Slashdot Mirror


Fedora Core 4 Reviewer Finds It Bloated

Provataki writes "TuxTops reviews Fedora Core 4 and finds a number of problems with the popular distribution: high memory usage, usability problems, bugs, bloat. They awarded FC4 with 6 out of 10 at the end as despite its quirks they also find it a 'powerful distro' and easy to use."

2 of 110 comments (clear)

  1. FC4 still runs too many services... by rklrkl · · Score: 5, Insightful
    Fedora Core 4 still runs too many services that are not required, particularly in a PC desktop environment (e.g. software RAID monitor, at daemon, PCMCIA support, ACPI, cpuspeed), but they can be turned off fairly easily.

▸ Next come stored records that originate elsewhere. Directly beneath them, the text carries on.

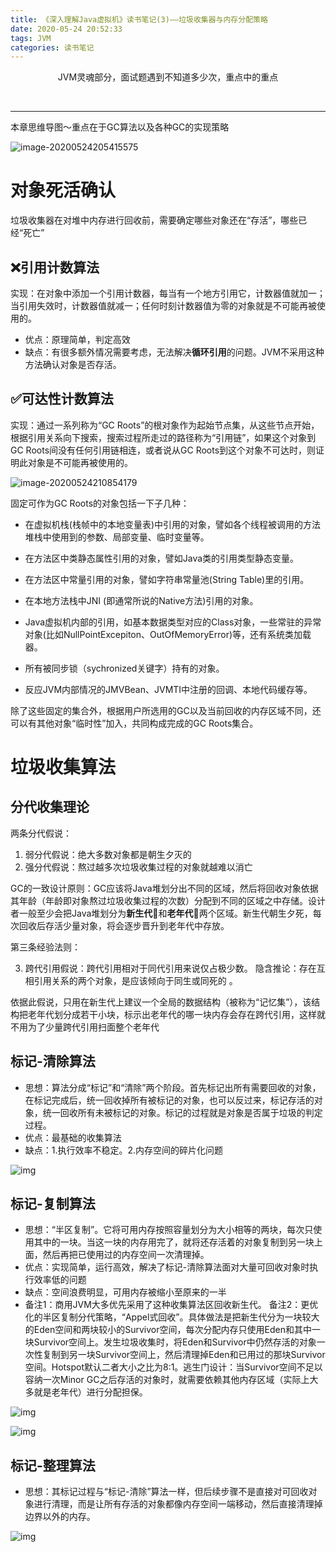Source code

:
 ```yaml
---
title: 《深入理解Java虚拟机》读书笔记(3)——垃圾收集器与内存分配策略
date: 2020-05-24 20:52:33
tags: JVM
categories: 读书笔记
---
```


<center>
  JVM灵魂部分，面试题遇到不知道多少次，重点中的重点
</center>

​	<!--more-->

---

本章思维导图～重点在于GC算法以及各种GC的实现策略

![image-20200524205415575](https://1900-1300387133.cos.ap-chengdu.myqcloud.com/image/image-20200524205415575.png)

# 对象死活确认

垃圾收集器在对堆中内存进行回收前，需要确定哪些对象还在“存活”，哪些已经“死亡”

## ❌引用计数算法

实现：在对象中添加一个引用计数器，每当有一个地方引用它，计数器值就加一；当引用失效时，计数器值就减一；任何时刻计数器值为零的对象就是不可能再被使用的。

- 优点：原理简单，判定高效
- 缺点：有很多额外情况需要考虑，无法解决**循环引用**的问题。JVM不采用这种方法确认对象是否存活。

## ✅可达性计数算法

实现：通过一系列称为“GC Roots”的根对象作为起始节点集，从这些节点开始，根据引用关系向下搜索，搜索过程所走过的路径称为“引用链”，如果这个对象到GC Roots间没有任何引用链相连，或者说从GC Roots到这个对象不可达时，则证明此对象是不可能再被使用的。

![image-20200524210854179](https://1900-1300387133.cos.ap-chengdu.myqcloud.com/image/image-20200524210854179.png)

固定可作为GC Roots的对象包括一下子几种：

- 在虚拟机栈(栈帧中的本地变量表)中引用的对象，譬如各个线程被调用的方法堆栈中使用到的参数、局部变量、临时变量等。

- 在方法区中类静态属性引用的对象，譬如Java类的引用类型静态变量。

- 在方法区中常量引用的对象，譬如字符串常量池(String Table)里的引用。

- 在本地方法栈中JNI (即通常所说的Native方法)引用的对象。

- Java虚拟机内部的引用，如基本数据类型对应的Class对象，一些常驻的异常对象(比如NullPointExcepiton、OutOfMemoryError)等，还有系统类加载器。

- 所有被同步锁（sychronized关键字）持有的对象。
- 反应JVM内部情况的JMVBean、JVMTI中注册的回调、本地代码缓存等。

除了这些固定的集合外，根据用户所选用的GC以及当前回收的内存区域不同，还可以有其他对象“临时性”加入，共同构成完成的GC Roots集合。

# 垃圾收集算法

## 分代收集理论

两条分代假说：

1. 弱分代假说：绝大多数对象都是朝生夕灭的
2. 强分代假说：熬过越多次垃圾收集过程的对象就越难以消亡

GC的一致设计原则：GC应该将Java堆划分出不同的区域，然后将回收对象依据其年龄（年龄即对象熬过垃圾收集过程的次数）分配到不同的区域之中存储。设计者一般至少会把Java堆划分为**新生代**👶和**老年代**👴两个区域。新生代朝生夕死，每次回收后存活少量对象，将会逐步晋升到老年代中存放。

第三条经验法则：

3. 跨代引用假说：跨代引用相对于同代引用来说仅占极少数。
   隐含推论：存在互相引用关系的两个对象，是应该倾向于同生或同死的 。

依据此假说，只用在新生代上建议一个全局的数据结构（被称为“记忆集”），该结构把老年代划分成若干小块，标示出老年代的哪一块内存会存在跨代引用，这样就不用为了少量跨代引用扫面整个老年代

## 标记-清除算法

- 思想：算法分成“标记”和“清除”两个阶段。首先标记出所有需要回收的对象，在标记完成后，统一回收掉所有被标记的对象，也可以反过来，标记存活的对象，统一回收所有未被标记的对象。标记的过程就是对象是否属于垃圾的判定过程。
- 优点：最基础的收集算法
- 缺点：1.执行效率不稳定。2.内存空间的碎片化问题

![img](https://1900-1300387133.cos.ap-chengdu.myqcloud.com/image/989246-20170406161514082-1220415753.jpg)

## 标记-复制算法

- 思想：“半区复制”。它将可用内存按照容量划分为大小相等的两块，每次只使用其中的一块。当这一块的内存用完了，就将还存活着的对象复制到另一块上面，然后再把已使用过的内存空间一次清理掉。
- 优点：实现简单，运行高效，解决了标记-清除算法面对大量可回收对象时执行效率低的问题
- 缺点：空间浪费明显，可用内存被缩小至原来的一半
- 备注1：商用JVM大多优先采用了这种收集算法区回收新生代。
  备注2：更优化的半区复制分代策略，“Appel式回收”。具体做法是把新生代分为一块较大的Eden空间和两块较小的Survivor空间，每次分配内存只使用Eden和其中一块Survivor空间上。发生垃圾收集时，将Eden和Survivor中仍然存活的对象一次性复制到另一块Survivor空间上，然后清理掉Eden和已用过的那块Survivor空间。Hotspot默认二者大小之比为8:1。逃生门设计：当Survivor空间不足以容纳一次Minor GC之后存活的对象时，就需要依赖其他内存区域（实际上大多就是老年代）进行分配担保。

![img](https://1900-1300387133.cos.ap-chengdu.myqcloud.com/image/989246-20170406162053957-592638524.jpg)

![img](https://1900-1300387133.cos.ap-chengdu.myqcloud.com/image/989246-20170406170311707-1412704605.jpg)

## 标记-整理算法

- 思想：其标记过程与“标记-清除”算法一样，但后续步骤不是直接对可回收对象进行清理，而是让所有存活的对象都像内存空间一端移动，然后直接清理掉边界以外的内存。

![img](https://1900-1300387133.cos.ap-chengdu.myqcloud.com/image/989246-20170406162848519-1635773526.jpg)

    Ironically, the one disappointing feature of FC4 is that the DVD distro has actually been *cut down* compared to FC3's DVD - many packages (some of which are wildly popular like abiword, xmms or tuxracer) have been surprisingly moved off of even the DVD and shunted into Fedora Extras as an optional download instead. I think this was a knee-jerk response to people complaining that FC3 took up 4 CD's - fair enough, but why not keep the "bloat" for the FC4 DVD then and leave those packages off the CD version?

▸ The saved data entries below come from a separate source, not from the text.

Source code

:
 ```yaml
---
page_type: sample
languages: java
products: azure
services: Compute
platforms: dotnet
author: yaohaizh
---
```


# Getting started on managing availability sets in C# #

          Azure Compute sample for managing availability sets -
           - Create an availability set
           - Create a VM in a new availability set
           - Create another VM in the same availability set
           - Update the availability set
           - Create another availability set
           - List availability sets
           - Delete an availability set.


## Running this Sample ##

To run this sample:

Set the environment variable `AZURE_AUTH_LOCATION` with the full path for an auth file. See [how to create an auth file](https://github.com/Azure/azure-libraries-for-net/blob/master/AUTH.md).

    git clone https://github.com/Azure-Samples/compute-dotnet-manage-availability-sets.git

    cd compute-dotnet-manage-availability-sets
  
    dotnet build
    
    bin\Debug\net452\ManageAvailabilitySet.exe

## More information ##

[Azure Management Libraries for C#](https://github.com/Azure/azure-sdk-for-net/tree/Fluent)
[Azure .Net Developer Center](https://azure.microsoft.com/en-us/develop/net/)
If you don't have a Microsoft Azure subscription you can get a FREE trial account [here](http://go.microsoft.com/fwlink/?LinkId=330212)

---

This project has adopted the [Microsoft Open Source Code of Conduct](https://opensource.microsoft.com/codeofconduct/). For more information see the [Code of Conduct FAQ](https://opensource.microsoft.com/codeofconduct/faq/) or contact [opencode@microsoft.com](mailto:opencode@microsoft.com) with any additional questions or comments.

    BTW, it always pays to wait a few weeks for initial bugs to be ironed out in Fedora releases - FC4's Firefox couldn't use the Sun Java plug-in with SELinux enabled until they released a policy patch to sort this out for instance. Mind you, I think the Anaconda installer should optionally allow you to download updates before it completes its installation - SuSE's YaST does, so why not not Anaconda?

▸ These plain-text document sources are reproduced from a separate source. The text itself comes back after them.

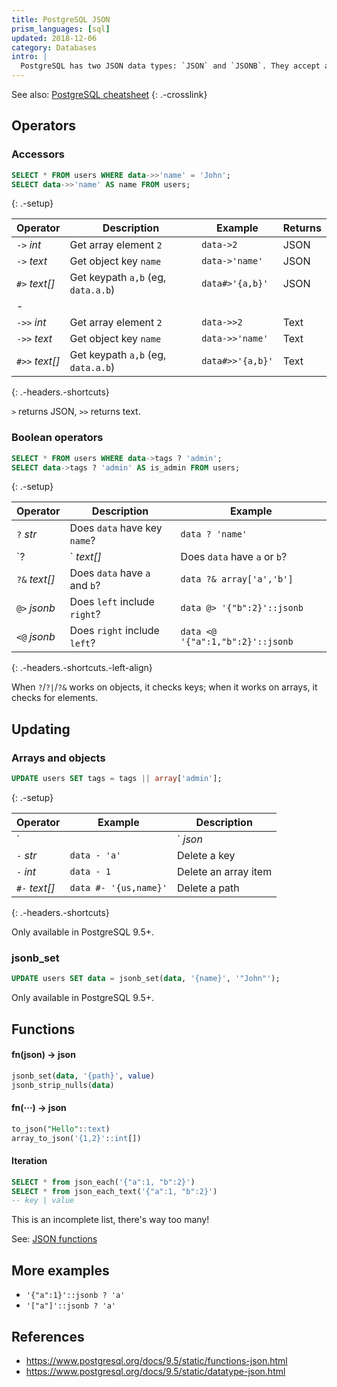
 ```yaml
---
title: PostgreSQL JSON
prism_languages: [sql]
updated: 2018-12-06
category: Databases
intro: |
  PostgreSQL has two JSON data types: `JSON` and `JSONB`. They accept almost identical sets of values as input.
---
```


See also: [PostgreSQL cheatsheet](./postgresql)
{: .-crosslink}

## Operators

### Accessors

```sql
SELECT * FROM users WHERE data->>'name' = 'John';
SELECT data->>'name' AS name FROM users;
```
{: .-setup}

| Operator       | Description                        | Example          | Returns |
| ----           | ----                               | ----             | ----    |
| `->` _int_     | Get array element `2`              | `data->2`        | JSON    |
| `->` _text_    | Get object key `name`              | `data->'name'`   | JSON    |
| `#>` _text[]_  | Get keypath `a,b` (eg, `data.a.b`) | `data#>'{a,b}'`  | JSON    |
| -
| `->>` _int_    | Get array element `2`              | `data->>2`       | Text    |
| `->>` _text_   | Get object key `name`              | `data->>'name'`  | Text    |
| `#>>` _text[]_ | Get keypath `a,b` (eg, `data.a.b`) | `data#>>'{a,b}'` | Text    |
{: .-headers.-shortcuts}

`>` returns JSON, `>>` returns text.

### Boolean operators

```sql
SELECT * FROM users WHERE data->tags ? 'admin';
SELECT data->tags ? 'admin' AS is_admin FROM users;
```
{: .-setup}

| Operator      | Description                   | Example                          |
| ----          | ----                          | ----                             |
| `?` _str_     | Does `data` have key `name`?  | `data ? 'name'`                  |
| `?|` _text[]_ | Does `data` have `a` or `b`?  | `data ?| array['a','b']`         |
| `?&` _text[]_ | Does `data` have `a` and `b`? | `data ?& array['a','b']`         |
| `@>` _jsonb_  | Does `left` include `right`?  | `data @> '{"b":2}'::jsonb`       |
| `<@` _jsonb_  | Does `right` include `left`?  | `data <@ '{"a":1,"b":2}'::jsonb` |
{: .-headers.-shortcuts.-left-align}

When `?`/`?|`/`?&` works on objects, it checks keys; when it works on arrays, it checks for elements.

## Updating

### Arrays and objects

```sql
UPDATE users SET tags = tags || array['admin'];
```
{: .-setup}

| Operator       |  Example                   |  Description
| ----           |  ----                      |  ----
| `||` _json_    |  `data || array['a','b']`  |  Concatenate
| `-` _str_      |  `data - 'a'`              |  Delete a key
| `-` _int_      |  `data - 1`                |  Delete an array item
| `#-` _text[]_  |  `data #- '{us,name}'`     |  Delete a path
{: .-headers.-shortcuts}

Only available in PostgreSQL 9.5+.

### jsonb_set

```sql
UPDATE users SET data = jsonb_set(data, '{name}', '"John"');
```

Only available in PostgreSQL 9.5+.

## Functions

#### fn(json) → json

```sql
jsonb_set(data, '{path}', value)
jsonb_strip_nulls(data)
```

#### fn(···) → json

```sql
to_json("Hello"::text)
array_to_json('{1,2}'::int[])
```

#### Iteration

```sql
SELECT * from json_each('{"a":1, "b":2}')
SELECT * from json_each_text('{"a":1, "b":2}')
-- key | value
```

This is an incomplete list, there's way too many!

See: [JSON functions](https://www.postgresql.org/docs/9.5/static/functions-json.html)

## More examples

- `'{"a":1}'::jsonb ? 'a'`
- `'["a"]'::jsonb ? 'a'`

## References

- <https://www.postgresql.org/docs/9.5/static/functions-json.html>
- <https://www.postgresql.org/docs/9.5/static/datatype-json.html>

    1. Re:FC4 still runs too many services... by J.Y.Kelly · · Score: 5, Informative

      The cutting down of the core distribution was an intentional decision and is arguably a good rather than a bad thing. It arose from the (eventual) appearance of Fedora extras which is the community maintanined set of packages for fedora. This marks a passing of control from Redhat to the community and pushes Fedora towards being the community oriented distribution it was promised to be. You can expect that the core FC5 distribution will be even smaller than FC4 with more packages moved to Extras. What was bad about the FC4 release is that Extras has yet to be tied in to the installer, which means that the installing or upgrading of these packages must be done post install. One of the goals for FC5 is to have Extras available at install time.